A cemetery or graveyard is a place where the remains of dead people are buried. The word cemetery (from Greek κοιμητήριον, “sleeping place”) implies that the land is specifically designated as a burial ground. The term graveyard is often used interchangeably with cemetery.
Gravestones are key features in a cemetery. Their purpose is to provide a remembrance of a person that has died, tell their name, date of birth, and date of death. Other key features could include artwork, text describing that person’s life, a quote or an epitaph.
Epitaphs were popular additions on gravestones in the 1700s and 1800s. These short stories or poems were sometimes shocking, often witty, and delighted in turning the most painful experience into rhymes, wisecracks, or jokes. It was the humor written by these early authors that makes these epitaphs so engaging and serve as a reminder, perhaps, not to take life quite so seriously.

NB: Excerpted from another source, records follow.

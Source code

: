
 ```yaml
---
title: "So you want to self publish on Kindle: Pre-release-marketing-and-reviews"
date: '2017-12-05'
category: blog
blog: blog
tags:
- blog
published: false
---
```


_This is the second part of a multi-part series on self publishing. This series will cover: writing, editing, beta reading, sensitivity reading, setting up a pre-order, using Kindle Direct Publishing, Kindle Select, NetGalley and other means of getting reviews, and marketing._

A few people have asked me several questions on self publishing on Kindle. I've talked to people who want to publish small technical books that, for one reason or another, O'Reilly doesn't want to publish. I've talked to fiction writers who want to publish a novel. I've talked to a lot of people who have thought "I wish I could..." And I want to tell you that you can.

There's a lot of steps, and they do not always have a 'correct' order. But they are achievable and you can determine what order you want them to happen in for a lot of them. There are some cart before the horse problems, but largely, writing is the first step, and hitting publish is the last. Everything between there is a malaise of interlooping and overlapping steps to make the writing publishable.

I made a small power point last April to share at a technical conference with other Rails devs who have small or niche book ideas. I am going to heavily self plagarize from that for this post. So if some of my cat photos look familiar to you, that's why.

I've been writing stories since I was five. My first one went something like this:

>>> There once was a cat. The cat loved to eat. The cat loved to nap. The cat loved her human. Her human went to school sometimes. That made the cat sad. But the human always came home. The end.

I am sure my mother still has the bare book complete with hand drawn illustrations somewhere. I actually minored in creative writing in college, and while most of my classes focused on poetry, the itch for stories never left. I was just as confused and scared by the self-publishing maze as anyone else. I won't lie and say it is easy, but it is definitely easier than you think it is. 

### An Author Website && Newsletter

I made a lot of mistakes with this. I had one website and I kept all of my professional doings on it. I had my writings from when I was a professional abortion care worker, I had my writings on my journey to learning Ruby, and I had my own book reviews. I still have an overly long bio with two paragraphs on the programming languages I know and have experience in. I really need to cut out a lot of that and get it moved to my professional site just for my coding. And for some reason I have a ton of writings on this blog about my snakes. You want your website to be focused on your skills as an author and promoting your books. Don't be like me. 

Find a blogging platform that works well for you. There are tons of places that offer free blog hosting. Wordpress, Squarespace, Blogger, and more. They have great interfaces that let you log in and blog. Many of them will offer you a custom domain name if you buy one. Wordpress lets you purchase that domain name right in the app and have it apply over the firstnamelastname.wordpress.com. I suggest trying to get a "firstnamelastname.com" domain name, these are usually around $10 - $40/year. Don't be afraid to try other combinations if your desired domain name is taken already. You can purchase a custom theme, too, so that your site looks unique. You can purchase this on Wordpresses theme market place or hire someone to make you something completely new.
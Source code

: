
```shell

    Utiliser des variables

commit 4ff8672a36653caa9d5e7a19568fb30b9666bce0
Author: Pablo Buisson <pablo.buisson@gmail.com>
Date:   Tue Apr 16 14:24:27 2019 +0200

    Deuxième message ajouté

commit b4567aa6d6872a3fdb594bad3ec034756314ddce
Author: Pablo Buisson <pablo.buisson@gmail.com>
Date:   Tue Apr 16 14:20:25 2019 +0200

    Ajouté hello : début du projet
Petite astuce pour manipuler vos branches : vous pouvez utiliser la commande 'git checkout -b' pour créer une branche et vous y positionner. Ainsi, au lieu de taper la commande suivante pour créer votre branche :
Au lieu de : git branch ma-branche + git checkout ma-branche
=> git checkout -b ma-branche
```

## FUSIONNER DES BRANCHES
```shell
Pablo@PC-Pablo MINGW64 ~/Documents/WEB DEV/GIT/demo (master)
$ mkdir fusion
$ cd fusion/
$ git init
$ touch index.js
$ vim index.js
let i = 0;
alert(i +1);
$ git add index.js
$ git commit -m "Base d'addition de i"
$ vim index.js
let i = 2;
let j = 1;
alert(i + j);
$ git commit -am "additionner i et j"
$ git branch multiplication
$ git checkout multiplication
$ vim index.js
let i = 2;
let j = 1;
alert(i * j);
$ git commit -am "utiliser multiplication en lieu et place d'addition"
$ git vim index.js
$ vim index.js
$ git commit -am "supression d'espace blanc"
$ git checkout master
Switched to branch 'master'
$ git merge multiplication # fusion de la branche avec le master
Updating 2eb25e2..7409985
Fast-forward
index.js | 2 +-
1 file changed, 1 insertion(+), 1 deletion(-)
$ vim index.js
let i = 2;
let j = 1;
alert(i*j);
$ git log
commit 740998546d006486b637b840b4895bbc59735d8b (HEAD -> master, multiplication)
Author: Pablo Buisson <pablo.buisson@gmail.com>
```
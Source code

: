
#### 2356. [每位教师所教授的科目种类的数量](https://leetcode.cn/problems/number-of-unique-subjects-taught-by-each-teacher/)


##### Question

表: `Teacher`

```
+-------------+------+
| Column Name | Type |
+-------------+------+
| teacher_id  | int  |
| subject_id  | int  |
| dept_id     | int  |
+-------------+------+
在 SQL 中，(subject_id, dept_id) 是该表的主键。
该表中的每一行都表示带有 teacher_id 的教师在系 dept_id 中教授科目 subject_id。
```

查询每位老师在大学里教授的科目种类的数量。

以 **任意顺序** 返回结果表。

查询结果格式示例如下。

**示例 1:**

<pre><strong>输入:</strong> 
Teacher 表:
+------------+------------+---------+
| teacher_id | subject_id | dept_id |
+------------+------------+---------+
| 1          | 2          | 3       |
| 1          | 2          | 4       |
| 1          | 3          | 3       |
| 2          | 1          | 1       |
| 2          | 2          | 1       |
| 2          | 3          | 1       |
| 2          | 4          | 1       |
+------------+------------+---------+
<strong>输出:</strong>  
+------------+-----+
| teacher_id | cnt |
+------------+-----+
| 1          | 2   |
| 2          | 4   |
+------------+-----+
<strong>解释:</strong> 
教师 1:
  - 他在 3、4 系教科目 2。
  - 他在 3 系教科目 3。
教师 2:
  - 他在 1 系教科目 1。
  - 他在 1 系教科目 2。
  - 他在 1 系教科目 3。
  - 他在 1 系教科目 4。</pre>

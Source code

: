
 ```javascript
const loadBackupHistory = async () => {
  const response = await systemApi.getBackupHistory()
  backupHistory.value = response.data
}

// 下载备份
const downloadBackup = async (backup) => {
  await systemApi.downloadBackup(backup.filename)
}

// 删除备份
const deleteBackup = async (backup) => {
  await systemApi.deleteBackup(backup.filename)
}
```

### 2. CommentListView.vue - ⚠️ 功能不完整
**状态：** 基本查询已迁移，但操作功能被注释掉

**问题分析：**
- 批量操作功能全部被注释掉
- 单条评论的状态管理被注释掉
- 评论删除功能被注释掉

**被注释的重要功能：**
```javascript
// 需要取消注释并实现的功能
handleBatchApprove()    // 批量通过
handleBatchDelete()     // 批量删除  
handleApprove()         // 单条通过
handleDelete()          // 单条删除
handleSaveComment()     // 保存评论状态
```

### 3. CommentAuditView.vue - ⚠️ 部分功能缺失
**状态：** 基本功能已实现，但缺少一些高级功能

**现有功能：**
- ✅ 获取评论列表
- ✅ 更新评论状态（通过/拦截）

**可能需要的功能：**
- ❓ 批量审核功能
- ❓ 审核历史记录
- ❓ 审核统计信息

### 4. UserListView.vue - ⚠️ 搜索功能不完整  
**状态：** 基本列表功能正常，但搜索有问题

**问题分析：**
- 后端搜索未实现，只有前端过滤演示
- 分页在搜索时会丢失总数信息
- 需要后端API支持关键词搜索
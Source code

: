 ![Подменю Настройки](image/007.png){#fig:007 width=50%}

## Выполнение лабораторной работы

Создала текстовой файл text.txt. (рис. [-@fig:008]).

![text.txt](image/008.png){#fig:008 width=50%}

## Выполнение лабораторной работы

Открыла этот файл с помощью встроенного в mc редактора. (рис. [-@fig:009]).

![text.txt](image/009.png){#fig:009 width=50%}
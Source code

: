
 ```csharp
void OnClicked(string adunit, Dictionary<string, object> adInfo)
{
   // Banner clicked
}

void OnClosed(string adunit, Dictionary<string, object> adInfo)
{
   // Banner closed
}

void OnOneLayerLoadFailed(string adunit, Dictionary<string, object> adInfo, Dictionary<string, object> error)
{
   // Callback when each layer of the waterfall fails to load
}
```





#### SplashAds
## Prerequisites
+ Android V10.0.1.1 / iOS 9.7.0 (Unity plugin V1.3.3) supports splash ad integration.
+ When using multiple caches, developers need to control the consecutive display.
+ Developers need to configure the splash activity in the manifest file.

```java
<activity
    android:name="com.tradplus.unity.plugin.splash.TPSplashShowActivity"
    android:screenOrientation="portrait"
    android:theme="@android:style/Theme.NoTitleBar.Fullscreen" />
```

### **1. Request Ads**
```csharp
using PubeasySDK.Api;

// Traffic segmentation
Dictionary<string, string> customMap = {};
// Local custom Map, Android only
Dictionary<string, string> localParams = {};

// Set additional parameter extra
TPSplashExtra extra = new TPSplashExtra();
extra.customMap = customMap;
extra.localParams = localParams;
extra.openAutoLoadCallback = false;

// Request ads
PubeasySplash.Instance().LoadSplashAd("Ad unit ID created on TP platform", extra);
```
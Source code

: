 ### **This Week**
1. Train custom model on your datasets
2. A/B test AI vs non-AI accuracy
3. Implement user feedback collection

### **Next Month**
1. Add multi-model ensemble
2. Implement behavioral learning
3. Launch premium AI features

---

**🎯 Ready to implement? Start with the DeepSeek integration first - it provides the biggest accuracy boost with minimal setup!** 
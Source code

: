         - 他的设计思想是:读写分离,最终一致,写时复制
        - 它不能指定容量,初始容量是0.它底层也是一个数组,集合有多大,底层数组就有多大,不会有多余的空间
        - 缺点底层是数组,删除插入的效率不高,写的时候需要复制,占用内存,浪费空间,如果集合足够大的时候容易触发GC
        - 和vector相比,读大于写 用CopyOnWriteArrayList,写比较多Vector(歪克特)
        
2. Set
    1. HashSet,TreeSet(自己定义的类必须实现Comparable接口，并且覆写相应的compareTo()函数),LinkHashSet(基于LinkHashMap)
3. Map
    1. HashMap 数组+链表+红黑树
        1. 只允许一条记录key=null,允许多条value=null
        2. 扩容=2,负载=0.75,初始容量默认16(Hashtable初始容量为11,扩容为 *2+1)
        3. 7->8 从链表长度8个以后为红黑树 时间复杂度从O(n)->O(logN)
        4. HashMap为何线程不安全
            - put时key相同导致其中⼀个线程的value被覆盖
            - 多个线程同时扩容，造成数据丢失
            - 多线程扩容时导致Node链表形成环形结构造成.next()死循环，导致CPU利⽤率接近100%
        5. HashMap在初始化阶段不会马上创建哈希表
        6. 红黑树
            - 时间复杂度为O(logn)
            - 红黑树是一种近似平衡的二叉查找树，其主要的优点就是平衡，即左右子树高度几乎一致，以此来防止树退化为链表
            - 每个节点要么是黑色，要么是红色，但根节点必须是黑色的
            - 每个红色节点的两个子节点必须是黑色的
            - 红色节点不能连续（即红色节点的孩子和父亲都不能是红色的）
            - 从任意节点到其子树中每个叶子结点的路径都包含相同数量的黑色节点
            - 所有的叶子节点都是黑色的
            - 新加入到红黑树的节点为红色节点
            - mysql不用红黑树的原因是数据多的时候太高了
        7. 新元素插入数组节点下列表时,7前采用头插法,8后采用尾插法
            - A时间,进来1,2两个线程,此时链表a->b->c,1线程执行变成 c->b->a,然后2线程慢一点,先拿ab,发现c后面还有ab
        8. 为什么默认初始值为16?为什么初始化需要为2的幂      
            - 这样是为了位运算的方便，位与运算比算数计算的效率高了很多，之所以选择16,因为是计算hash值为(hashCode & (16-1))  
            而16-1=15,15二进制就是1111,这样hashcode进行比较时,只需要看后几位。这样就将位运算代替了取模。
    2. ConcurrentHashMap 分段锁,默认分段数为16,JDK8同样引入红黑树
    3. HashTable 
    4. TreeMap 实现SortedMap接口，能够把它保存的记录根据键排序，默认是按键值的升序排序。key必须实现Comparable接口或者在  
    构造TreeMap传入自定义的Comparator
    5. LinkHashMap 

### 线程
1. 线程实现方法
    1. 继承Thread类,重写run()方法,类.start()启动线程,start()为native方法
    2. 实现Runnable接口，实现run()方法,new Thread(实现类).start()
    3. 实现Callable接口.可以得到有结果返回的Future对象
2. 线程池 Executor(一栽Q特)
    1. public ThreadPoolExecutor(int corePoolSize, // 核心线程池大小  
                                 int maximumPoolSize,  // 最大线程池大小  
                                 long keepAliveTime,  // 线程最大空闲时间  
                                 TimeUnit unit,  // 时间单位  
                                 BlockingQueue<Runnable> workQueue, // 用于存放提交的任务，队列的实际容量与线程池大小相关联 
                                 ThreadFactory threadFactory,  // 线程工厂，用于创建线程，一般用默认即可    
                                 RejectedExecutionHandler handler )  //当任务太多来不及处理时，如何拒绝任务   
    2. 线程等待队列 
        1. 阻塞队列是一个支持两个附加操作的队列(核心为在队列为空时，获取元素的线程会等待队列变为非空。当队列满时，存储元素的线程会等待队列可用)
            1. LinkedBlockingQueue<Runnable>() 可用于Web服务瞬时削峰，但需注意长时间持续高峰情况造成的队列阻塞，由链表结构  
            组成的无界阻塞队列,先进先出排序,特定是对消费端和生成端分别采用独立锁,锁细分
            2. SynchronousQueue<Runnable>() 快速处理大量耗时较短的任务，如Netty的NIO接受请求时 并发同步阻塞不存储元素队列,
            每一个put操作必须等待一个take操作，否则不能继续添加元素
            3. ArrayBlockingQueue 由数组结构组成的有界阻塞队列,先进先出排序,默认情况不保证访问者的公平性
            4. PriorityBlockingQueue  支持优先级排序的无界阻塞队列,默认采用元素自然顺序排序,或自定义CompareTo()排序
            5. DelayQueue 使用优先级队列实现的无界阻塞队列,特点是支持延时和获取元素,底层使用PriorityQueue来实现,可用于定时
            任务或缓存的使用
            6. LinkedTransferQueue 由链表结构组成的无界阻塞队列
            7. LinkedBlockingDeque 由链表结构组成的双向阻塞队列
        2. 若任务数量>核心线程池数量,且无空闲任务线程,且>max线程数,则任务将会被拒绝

“Reader pass on and ne’er waste your time, On bad biography and bitter rhyme, For what I am this cumb’rous clay insures, And what I was is no affair of yours.” This is from the grave of Mary Lefavour. She died in 1797 at 74 years of age in Topsfield, MA.
Can you write your own epitaph? Would you want it to be silly or serious? Visit a cemetery near you and see what you can discover.
Please do not do any rubbings on the gravestone as this can potentially damage the stone.